After initial contacts between a sales representative of TLC
and a prospective trucking company client, TLC provided the
prospective client with a projection of the cost savings that it
could realize from leasing driver-employees from TLC. TLC also
quoted that prospective client the lease fee that TLC intended to
charge if that trucking company agreed to become a client of TLC.
When TLC was successful in attracting a trucking company as
a client, TLC and that trucking company entered into a contract
entitled “TLC Exclusive Lease Agreement” (exclusive lease agree-
ment), which set forth the agreement between them with respect to
the leasing by such company of driver-employees from TLC.9 When
each trucking company entered into an exclusive lease agreement
with TLC, such trucking company terminated the employment ar-
rangement that it previously had with all of its truck drivers.

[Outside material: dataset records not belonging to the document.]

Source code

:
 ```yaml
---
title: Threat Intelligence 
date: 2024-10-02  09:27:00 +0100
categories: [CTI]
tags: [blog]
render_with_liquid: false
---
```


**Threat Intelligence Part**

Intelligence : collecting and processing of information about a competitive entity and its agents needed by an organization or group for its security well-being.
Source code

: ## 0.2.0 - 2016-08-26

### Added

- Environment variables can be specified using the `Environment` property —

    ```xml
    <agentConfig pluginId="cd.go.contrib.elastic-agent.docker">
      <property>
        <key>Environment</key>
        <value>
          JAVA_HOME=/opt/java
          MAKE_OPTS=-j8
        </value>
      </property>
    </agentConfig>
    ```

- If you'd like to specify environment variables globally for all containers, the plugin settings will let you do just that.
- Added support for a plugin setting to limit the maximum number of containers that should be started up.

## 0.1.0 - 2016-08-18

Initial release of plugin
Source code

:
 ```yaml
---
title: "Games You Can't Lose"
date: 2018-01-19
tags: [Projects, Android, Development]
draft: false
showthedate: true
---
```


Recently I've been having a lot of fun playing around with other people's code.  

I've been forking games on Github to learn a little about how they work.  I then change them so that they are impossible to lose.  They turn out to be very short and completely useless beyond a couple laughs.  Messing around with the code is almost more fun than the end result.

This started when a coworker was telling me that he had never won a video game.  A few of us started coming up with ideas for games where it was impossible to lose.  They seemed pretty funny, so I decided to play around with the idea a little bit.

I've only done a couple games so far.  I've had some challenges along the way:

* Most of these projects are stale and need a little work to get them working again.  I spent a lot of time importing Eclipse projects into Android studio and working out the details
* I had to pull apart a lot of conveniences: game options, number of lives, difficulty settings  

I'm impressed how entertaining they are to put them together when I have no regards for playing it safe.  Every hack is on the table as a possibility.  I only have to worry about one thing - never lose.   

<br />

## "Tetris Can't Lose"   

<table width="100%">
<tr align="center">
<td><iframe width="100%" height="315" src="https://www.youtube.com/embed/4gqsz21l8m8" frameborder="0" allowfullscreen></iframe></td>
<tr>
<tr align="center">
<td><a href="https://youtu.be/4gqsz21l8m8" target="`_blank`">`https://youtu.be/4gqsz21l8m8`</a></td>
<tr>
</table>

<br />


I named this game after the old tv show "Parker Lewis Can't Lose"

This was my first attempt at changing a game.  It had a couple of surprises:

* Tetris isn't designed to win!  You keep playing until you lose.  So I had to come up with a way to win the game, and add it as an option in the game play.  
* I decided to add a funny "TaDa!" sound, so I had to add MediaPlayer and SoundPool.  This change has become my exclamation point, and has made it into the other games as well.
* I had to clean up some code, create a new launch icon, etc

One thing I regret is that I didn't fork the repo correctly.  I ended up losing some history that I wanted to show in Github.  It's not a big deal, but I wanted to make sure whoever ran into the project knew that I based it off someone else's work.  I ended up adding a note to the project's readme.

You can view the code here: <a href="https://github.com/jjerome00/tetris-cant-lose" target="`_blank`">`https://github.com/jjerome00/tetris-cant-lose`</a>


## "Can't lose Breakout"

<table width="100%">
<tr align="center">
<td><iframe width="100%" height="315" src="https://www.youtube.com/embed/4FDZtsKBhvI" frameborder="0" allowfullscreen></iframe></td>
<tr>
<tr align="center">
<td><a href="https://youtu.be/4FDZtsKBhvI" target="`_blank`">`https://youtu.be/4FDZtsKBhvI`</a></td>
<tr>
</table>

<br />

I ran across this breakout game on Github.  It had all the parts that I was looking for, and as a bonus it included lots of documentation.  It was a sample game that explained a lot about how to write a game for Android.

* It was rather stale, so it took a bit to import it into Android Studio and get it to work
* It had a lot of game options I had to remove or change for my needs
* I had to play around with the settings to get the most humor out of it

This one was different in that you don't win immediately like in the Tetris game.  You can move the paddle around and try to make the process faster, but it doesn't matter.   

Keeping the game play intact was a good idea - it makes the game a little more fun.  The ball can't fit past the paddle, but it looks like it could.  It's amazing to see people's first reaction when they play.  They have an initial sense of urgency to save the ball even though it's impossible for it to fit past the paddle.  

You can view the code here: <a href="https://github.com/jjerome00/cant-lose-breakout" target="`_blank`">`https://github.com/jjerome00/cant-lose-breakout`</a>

Each exclusive lease agreement provided in pertinent part:
9Each exclusive lease agreement was a standard TLC form
contract. There were no agreements between TLC and any trucking
company client regarding TLC’s leasing driver-employees to such
trucking company client other than the agreement set forth in the
exclusive lease agreement. The material provisions of each
exclusive lease agreement remained unchanged throughout the
taxable years at issue except for the factor (discussed below)
used to compute the lease fee that each trucking company client
owed TLC.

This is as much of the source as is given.